On the morning of Tuesday, June 27, the headlines began rolling in from Europe. It was another cyber attack, yet it quickly became obvious that this wasn’t quite like the others we recall from recent incidents. News reports stated that the Ukraine took the brunt of the blow, with its government, Kiev airport, state power utility, and metro system all severely hit.
Large companies in Europe and the U.S. were also hit by the malware. Pictured below is a sign hastily created and placed in front of the DLA Piper office in Washington, D.C. It warns employees to refrain from turning on their computers – “No exceptions.” Also affected were the massive Danish shipping company AP Moller-Maersk, Russian giant state-owned oil company Rosneft, U.S. pharmaceutical company Merck, and British advertising powerhouse WPP.
— Eric Geller (@ericgeller) June 27, 2017
First reports attributed the attack to the WannaCry-like Petya ransomware. Cybersecurity firm Kaspersky later discovered that the cause is a new, previously unseen “NotPetya” strain that had hit at least 2,000 users across the Ukraine, Russia, France, Germany, Italy, Poland, the UK, and the U.S.
Many analysts have been predicting a widespread global attack, and this incident set a new bar. It has become abundantly clear that no one is immune from attack.
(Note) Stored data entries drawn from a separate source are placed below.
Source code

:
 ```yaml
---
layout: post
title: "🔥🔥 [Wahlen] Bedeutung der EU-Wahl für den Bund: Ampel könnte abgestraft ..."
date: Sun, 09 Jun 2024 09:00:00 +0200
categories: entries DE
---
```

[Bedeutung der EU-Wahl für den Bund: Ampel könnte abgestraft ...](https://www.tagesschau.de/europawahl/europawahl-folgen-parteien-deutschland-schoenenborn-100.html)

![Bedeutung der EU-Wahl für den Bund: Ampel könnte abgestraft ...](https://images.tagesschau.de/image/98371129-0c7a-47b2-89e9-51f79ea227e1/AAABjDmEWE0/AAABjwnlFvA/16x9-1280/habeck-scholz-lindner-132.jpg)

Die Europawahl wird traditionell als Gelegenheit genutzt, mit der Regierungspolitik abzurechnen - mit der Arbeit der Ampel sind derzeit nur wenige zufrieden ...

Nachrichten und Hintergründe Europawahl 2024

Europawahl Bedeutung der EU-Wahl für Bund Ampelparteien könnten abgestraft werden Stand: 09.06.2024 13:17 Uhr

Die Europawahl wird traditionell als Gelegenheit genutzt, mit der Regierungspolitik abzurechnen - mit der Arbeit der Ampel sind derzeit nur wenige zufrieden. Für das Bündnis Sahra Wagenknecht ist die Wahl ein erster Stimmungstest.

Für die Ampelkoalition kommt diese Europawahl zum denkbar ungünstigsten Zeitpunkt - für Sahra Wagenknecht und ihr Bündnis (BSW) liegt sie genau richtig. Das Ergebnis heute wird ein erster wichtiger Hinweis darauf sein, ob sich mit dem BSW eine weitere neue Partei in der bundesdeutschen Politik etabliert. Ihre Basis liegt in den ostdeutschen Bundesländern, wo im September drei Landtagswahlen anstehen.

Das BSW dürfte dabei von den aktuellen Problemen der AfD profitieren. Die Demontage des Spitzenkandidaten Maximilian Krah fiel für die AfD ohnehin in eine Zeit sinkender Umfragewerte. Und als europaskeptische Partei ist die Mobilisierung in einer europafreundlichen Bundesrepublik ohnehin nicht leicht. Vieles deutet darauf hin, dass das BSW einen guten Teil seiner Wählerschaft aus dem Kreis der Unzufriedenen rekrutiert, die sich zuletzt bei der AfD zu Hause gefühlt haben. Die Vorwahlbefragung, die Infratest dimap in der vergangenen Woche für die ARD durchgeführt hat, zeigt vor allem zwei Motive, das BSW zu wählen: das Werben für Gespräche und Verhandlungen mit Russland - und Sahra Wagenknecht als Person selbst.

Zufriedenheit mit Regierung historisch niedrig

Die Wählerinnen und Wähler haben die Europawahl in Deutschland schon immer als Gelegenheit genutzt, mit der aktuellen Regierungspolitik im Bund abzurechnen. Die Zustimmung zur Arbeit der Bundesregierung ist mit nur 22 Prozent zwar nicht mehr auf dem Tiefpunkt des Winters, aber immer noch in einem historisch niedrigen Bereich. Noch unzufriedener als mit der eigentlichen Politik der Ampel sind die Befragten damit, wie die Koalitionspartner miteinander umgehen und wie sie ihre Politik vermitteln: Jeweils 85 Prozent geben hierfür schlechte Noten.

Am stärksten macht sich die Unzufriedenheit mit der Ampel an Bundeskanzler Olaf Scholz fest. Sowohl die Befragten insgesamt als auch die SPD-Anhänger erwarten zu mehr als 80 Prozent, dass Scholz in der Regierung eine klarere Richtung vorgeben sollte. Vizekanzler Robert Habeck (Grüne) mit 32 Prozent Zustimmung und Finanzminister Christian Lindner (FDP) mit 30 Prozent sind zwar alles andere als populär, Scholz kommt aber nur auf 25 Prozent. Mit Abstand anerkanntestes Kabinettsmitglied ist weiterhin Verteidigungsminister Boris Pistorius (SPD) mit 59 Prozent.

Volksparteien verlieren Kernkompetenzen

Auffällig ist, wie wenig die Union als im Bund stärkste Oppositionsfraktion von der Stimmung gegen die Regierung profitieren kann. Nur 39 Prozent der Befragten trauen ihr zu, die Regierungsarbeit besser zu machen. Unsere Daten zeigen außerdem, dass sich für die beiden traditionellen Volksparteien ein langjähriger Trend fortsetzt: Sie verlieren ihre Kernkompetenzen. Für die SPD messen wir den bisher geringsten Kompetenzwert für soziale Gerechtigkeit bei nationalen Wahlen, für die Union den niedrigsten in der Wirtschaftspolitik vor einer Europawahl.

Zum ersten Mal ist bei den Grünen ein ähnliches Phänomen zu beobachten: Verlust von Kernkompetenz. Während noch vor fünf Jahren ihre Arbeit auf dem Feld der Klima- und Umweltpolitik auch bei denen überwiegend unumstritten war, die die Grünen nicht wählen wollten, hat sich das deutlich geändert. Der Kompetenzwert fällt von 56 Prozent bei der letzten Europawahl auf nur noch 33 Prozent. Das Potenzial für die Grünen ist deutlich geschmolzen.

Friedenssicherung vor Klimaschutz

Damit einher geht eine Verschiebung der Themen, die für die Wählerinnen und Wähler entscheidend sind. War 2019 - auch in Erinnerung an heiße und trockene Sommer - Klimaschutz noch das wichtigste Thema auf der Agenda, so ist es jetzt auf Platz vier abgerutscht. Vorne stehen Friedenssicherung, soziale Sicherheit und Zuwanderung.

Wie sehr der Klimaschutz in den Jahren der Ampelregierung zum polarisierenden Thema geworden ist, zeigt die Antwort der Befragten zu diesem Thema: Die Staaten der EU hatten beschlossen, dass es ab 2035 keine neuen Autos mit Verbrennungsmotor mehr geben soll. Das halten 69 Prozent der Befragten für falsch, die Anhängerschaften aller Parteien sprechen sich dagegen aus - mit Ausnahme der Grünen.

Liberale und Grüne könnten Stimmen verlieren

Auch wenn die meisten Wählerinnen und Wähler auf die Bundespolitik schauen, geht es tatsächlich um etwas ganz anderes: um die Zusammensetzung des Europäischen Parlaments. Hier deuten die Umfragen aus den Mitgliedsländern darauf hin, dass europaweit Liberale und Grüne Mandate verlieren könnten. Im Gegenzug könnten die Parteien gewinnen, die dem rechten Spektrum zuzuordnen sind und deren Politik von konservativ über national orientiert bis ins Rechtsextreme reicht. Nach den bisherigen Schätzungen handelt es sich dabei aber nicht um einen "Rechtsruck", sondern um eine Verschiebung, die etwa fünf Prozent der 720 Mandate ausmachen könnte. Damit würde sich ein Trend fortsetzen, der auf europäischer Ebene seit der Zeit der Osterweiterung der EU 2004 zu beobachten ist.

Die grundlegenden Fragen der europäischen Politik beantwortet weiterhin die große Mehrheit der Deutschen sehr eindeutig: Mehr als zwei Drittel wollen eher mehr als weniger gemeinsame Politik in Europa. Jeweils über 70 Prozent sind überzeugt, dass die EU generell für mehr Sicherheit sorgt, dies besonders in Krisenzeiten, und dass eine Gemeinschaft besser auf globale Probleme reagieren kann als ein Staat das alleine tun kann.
As such attacks become more common, affecting an ever-growing number of countries, organizations and users, awareness about associated dangers and motivation to do more will continue to grow, as it should.
The first tendency of many in situations like this is to wrongly blame the CISO. They have the ultimate responsibility for securing company networks, and their average 18-month lifespan at large companies are an indication of how responsible they are held, but that’s simply not realistic and ransomware points out why. The CISO can ensure that every network connection is protected and every perimeter secured, but much vulnerability will remain beyond his/her control.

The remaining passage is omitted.